= Spiritual Conference for Radical Fairies =

The Spiritual Conference for Radical Fairies was organized as a "call to gay brothers" by early gay rights advocates Harry Hay and Don Kilhefner. The 1979 conference was held over three days, coinciding with Labor Day weekend: 31 August–2 September. Over 200 participants gathered at the Sri Ram Ashram near Benson, Arizona to explore ideas for merging spirituality into gay liberation.

==History==

The organizing group formed out of discussions between their members spanning 1973-1978. These discussions mixed the works of Edward Carpenter, Arthur Evans, Jungian psychology, and Hay's studies of Native American spirituality, on topics ranging from gay consciousness, gay mythos, and the evolving nature of gay subculture.
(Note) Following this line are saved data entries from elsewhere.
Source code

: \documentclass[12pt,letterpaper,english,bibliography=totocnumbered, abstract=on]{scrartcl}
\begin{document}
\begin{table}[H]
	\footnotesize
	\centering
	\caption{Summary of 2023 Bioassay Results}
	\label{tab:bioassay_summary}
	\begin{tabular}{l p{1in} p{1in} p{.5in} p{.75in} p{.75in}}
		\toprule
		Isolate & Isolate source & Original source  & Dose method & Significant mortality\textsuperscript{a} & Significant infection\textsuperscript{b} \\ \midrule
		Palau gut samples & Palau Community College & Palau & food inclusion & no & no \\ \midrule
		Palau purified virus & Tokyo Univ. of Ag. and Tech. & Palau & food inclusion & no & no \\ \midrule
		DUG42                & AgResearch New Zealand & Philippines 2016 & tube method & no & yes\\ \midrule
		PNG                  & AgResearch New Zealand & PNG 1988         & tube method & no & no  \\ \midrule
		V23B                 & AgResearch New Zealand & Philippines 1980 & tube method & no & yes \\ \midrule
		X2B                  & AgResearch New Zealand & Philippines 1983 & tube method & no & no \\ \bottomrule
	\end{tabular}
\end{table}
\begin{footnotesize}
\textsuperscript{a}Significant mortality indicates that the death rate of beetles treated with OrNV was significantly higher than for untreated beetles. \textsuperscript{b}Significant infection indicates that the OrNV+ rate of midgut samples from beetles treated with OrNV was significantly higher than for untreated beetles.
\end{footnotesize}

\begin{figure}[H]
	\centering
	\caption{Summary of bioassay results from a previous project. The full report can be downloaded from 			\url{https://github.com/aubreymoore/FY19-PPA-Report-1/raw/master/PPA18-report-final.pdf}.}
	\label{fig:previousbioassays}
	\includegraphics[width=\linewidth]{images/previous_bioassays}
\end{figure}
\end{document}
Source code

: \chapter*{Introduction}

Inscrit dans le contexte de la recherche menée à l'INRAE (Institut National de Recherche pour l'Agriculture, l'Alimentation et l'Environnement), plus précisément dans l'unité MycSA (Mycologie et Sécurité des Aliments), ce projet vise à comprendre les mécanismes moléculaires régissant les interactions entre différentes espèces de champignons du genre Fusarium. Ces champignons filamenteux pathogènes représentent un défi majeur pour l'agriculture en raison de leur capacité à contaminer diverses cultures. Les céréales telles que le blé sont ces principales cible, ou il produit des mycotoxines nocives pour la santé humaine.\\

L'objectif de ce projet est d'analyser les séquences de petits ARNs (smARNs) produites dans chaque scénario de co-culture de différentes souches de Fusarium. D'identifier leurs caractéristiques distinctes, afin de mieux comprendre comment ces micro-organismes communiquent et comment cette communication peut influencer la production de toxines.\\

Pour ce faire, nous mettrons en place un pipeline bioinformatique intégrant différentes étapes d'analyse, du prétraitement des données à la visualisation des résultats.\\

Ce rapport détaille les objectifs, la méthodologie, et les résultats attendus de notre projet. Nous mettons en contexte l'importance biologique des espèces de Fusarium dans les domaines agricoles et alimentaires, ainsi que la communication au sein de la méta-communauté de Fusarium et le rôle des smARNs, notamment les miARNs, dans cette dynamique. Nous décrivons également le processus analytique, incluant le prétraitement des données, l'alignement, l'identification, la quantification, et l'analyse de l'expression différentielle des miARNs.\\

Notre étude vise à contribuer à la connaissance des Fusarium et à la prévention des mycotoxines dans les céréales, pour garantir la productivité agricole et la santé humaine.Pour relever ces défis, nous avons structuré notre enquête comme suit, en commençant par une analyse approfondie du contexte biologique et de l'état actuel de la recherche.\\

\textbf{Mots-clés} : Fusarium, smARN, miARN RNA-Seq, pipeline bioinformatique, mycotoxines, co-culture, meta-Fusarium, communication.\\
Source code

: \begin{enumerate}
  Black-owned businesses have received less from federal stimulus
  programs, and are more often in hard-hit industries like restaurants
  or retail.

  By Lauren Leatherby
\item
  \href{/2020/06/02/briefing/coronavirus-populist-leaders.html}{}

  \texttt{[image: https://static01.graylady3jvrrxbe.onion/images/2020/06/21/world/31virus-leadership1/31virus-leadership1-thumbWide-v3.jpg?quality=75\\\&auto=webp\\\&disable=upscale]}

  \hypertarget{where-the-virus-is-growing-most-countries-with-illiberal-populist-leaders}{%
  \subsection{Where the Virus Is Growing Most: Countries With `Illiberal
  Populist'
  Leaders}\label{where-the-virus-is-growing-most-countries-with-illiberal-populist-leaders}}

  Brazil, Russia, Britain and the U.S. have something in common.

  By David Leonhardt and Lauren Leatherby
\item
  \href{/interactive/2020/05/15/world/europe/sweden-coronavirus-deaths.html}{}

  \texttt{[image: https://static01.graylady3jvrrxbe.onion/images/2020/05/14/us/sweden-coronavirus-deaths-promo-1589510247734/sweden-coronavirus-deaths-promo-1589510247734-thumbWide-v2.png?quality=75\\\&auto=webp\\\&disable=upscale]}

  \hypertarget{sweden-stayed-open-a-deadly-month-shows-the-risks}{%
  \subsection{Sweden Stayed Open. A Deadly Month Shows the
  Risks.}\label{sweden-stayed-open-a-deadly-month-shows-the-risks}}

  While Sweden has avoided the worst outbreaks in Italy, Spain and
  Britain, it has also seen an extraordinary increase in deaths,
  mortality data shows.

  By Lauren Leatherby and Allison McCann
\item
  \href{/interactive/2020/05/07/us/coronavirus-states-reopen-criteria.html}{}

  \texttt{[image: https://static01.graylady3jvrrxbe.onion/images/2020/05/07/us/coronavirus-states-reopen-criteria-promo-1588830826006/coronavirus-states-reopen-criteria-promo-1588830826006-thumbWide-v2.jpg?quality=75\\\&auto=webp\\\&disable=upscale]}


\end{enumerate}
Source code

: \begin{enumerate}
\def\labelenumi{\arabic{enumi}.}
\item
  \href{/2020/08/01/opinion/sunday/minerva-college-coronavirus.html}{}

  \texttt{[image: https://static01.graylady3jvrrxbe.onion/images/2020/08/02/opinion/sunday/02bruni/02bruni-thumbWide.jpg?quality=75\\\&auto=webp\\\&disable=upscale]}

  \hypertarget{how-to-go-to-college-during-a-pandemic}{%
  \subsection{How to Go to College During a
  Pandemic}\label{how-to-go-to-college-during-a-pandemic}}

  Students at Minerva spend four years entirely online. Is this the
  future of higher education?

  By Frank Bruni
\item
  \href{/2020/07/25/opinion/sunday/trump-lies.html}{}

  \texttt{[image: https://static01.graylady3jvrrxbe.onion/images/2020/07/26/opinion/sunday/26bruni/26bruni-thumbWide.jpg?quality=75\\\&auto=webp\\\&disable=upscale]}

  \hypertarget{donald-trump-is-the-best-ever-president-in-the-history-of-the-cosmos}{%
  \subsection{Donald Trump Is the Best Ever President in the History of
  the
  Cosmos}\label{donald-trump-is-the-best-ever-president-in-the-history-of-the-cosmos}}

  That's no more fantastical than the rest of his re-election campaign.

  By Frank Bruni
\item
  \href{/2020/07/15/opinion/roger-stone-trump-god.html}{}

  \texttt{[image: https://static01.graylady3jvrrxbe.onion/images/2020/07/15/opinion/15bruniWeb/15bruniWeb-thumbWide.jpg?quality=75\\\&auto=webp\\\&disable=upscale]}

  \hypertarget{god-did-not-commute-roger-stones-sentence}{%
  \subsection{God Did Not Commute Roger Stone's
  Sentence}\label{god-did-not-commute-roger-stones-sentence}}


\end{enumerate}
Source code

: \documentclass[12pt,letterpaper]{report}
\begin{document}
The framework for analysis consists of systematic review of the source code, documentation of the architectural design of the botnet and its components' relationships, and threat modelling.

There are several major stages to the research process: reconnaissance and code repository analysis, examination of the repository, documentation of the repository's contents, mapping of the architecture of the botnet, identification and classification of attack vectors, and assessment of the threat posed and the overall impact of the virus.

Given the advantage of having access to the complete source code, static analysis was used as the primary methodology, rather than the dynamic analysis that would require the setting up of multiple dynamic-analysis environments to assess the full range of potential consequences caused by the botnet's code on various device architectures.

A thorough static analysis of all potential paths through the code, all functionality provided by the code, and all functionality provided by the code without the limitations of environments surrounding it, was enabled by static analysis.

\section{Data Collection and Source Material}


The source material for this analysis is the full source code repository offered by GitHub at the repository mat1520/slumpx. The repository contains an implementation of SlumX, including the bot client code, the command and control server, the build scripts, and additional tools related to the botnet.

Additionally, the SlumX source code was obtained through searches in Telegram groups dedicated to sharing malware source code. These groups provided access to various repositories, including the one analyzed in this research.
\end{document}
By 1978, such discussions indicated the need for a retreat to focus more deeply on these topics. In the fall of 1978 Hay, Kilhefner, and Walker led a workshop at the Gay Academic Union at UCLA. This workshop broke from the conference's academic tone and instead led to a group discussion similar to what is now known as a "heart circle", a structure where people take it in turn to speak from the heart, without interruption. Throughout the summer of 1979, they developed and distributed what Hay termed a "Call", a flier to invite gay men to the retreat. The conference was held over the Labor Day weekend and attracted over two hundred participants. The success of the retreat inspired organizers and participants to thereafter coalesce under the moniker of the Radical Faeries. Participants at the 1979 conference were also integral in establishing the Sisters of Perpetual Indulgence later the same year.

==Sources==
- Hay, Harry, with Will Roscoe (ed.) (1996). Radically Gay: Gay Liberation in the Words of its Founder. Boston: Beacon Press. ISBN 0-8070-7080-7.
- Shively, Charley. "Harry Hay". Collected in Bronski, Michael (consulting editor) (1997). Outstanding Lives: Profiles of Lesbians and Gay Men. New York, Visible Ink Press. ISBN 1-57859-008-6.
- Timmons, Stuart (1990). The Trouble With Harry Hay. Boston, Alyson Publications. ISBN 1-55583-175-3.